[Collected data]
▼

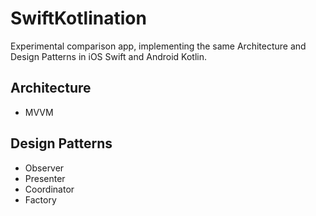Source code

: # SwiftKotlination
Experimental comparison app, implementing the same Architecture and Design Patterns in iOS Swift and Android Kotlin.

## Architecture
- MVVM

## Design Patterns
- Observer
- Presenter
- Coordinator
- Factory
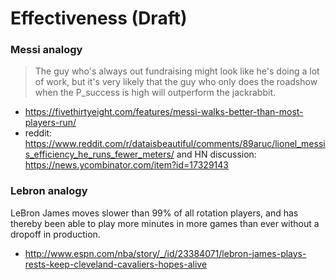 
# Effectiveness (Draft)

### Messi analogy
> The guy who's always out fundraising might look like he's doing a lot of work, but it's very likely that the guy who only does the roadshow when the P_success is high will outperform the jackrabbit.

- https://fivethirtyeight.com/features/messi-walks-better-than-most-players-run/
- reddit: https://www.reddit.com/r/dataisbeautiful/comments/89aruc/lionel_messis_efficiency_he_runs_fewer_meters/
and HN discussion: https://news.ycombinator.com/item?id=17329143


### Lebron analogy 
LeBron James moves slower than 99% of all rotation players, and has thereby been able to play more minutes in more games than ever without a dropoff in production. 
- http://www.espn.com/nba/story/_/id/23384071/lebron-james-plays-rests-keep-cleveland-cavaliers-hopes-alive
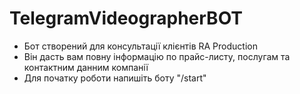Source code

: # TelegramVideographerBOT
* Бот створений для консультації клієнтів RA Production
* Він дасть вам повну інформацію по прайс-листу, послугам та контактним данним компанії
* Для початку роботи напишіть боту "/start"
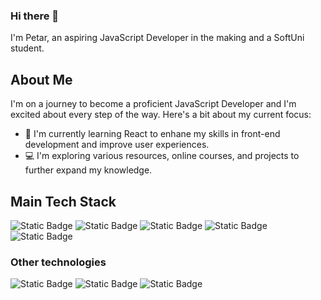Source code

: ### Hi there 👋

I'm Petar, an aspiring JavaScript Developer in the making and a SoftUni student.

## About Me
I'm on a journey to become a proficient JavaScript Developer and I'm excited about every step of the way. Here's a bit about my current focus:

- 🌱 I'm currently learning React to enhane my skills in front-end development and improve user experiences.
- 💻 I'm exploring various resources, online courses, and projects to further expand my knowledge.

## Main Tech Stack

![Static Badge](https://img.shields.io/badge/-JavaScript-yellow?style=for-the-badge&logo=javascript&logoColor=white)
![Static Badge](https://img.shields.io/badge/-ReactJS-%2300c8ff?style=for-the-badge&logo=React&logoColor=white)
![Static Badge](https://img.shields.io/badge/-Node.js-green?style=for-the-badge&logo=node.js&logoColor=white)
![Static Badge](https://img.shields.io/badge/-Express-gray?style=for-the-badge&logo=Express&logoColor=white)
![Static Badge](https://img.shields.io/badge/-MongoDB-%2300aa1e?style=for-the-badge&logo=MongoDB&logoColor=white)

### Other technologies

![Static Badge](https://img.shields.io/badge/-HTML-red?style=flat-squaree&logo=html5&logoColor=white)
![Static Badge](https://img.shields.io/badge/-CSS-blue?style=flat-square&logo=css3&logoColor=white)
![Static Badge](https://img.shields.io/badge/-Bootstrap-%23872ffa?logo=Bootstrap&logoColor=white)
<!--
**PetarPetrov01/PetarPetrov01** is a ✨ _special_ ✨ repository because its `README.md` (this file) appears on your GitHub profile.

Here are some ideas to get you started:

- 🔭 I’m currently working on ...
- 🌱 I’m currently learning ...
- 👯 I’m looking to collaborate on ...
- 🤔 I’m looking for help with ...
- 💬 Ask me about ...
- 📫 How to reach me: ...
- 😄 Pronouns: ...
- ⚡ Fun fact: ...
-->
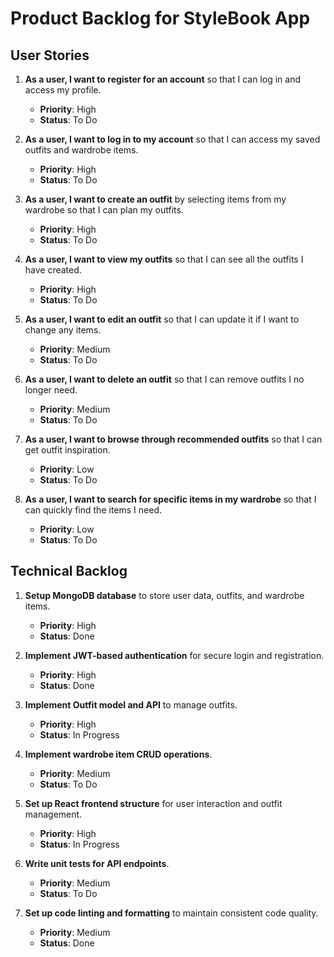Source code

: 
# Product Backlog for StyleBook App

## User Stories

1. **As a user, I want to register for an account** so that I can log in and access my profile.
    - **Priority**: High
    - **Status**: To Do

2. **As a user, I want to log in to my account** so that I can access my saved outfits and wardrobe items.
    - **Priority**: High
    - **Status**: To Do

3. **As a user, I want to create an outfit** by selecting items from my wardrobe so that I can plan my outfits.
    - **Priority**: High
    - **Status**: To Do

4. **As a user, I want to view my outfits** so that I can see all the outfits I have created.
    - **Priority**: High
    - **Status**: To Do

5. **As a user, I want to edit an outfit** so that I can update it if I want to change any items.
    - **Priority**: Medium
    - **Status**: To Do

6. **As a user, I want to delete an outfit** so that I can remove outfits I no longer need.
    - **Priority**: Medium
    - **Status**: To Do

7. **As a user, I want to browse through recommended outfits** so that I can get outfit inspiration.
    - **Priority**: Low
    - **Status**: To Do

8. **As a user, I want to search for specific items in my wardrobe** so that I can quickly find the items I need.
    - **Priority**: Low
    - **Status**: To Do

## Technical Backlog

1. **Setup MongoDB database** to store user data, outfits, and wardrobe items.
    - **Priority**: High
    - **Status**: Done

2. **Implement JWT-based authentication** for secure login and registration.
    - **Priority**: High
    - **Status**: Done

3. **Implement Outfit model and API** to manage outfits.
    - **Priority**: High
    - **Status**: In Progress

4. **Implement wardrobe item CRUD operations**.
    - **Priority**: Medium
    - **Status**: To Do

5. **Set up React frontend structure** for user interaction and outfit management.
    - **Priority**: High
    - **Status**: In Progress

6. **Write unit tests for API endpoints**.
    - **Priority**: Medium
    - **Status**: To Do

7. **Set up code linting and formatting** to maintain consistent code quality.
    - **Priority**: Medium
    - **Status**: Done
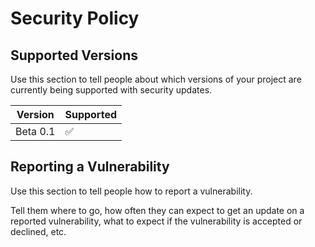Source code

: # Security Policy

## Supported Versions

Use this section to tell people about which versions of your project are
currently being supported with security updates.

| Version | Supported          |
|-----| ------------------ |
| Beta 0.1 | :white_check_mark: |

## Reporting a Vulnerability

Use this section to tell people how to report a vulnerability.

Tell them where to go, how often they can expect to get an update on a
reported vulnerability, what to expect if the vulnerability is accepted or
declined, etc.

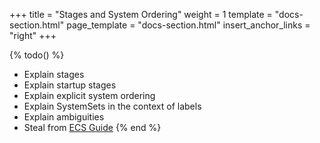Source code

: +++
title = "Stages and System Ordering"
weight = 1
template = "docs-section.html"
page_template = "docs-section.html"
insert_anchor_links = "right"
+++

{% todo() %}

* Explain stages
* Explain startup stages
* Explain explicit system ordering
* Explain SystemSets in the context of labels
* Explain ambiguities
* Steal from [ECS Guide](https://github.com/bevyengine/bevy/blob/main/examples/ecs/ecs_guide.rs#L282)
{% end %}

▲

◆ Goal of the exercise ◆
Your task is to copy each line of the entries that includes the word "Patterns".

◆ Expected output ◆
Experimental comparison app, implementing the same Architecture and Design Patterns in iOS Swift and Android Kotlin.
## Design Patterns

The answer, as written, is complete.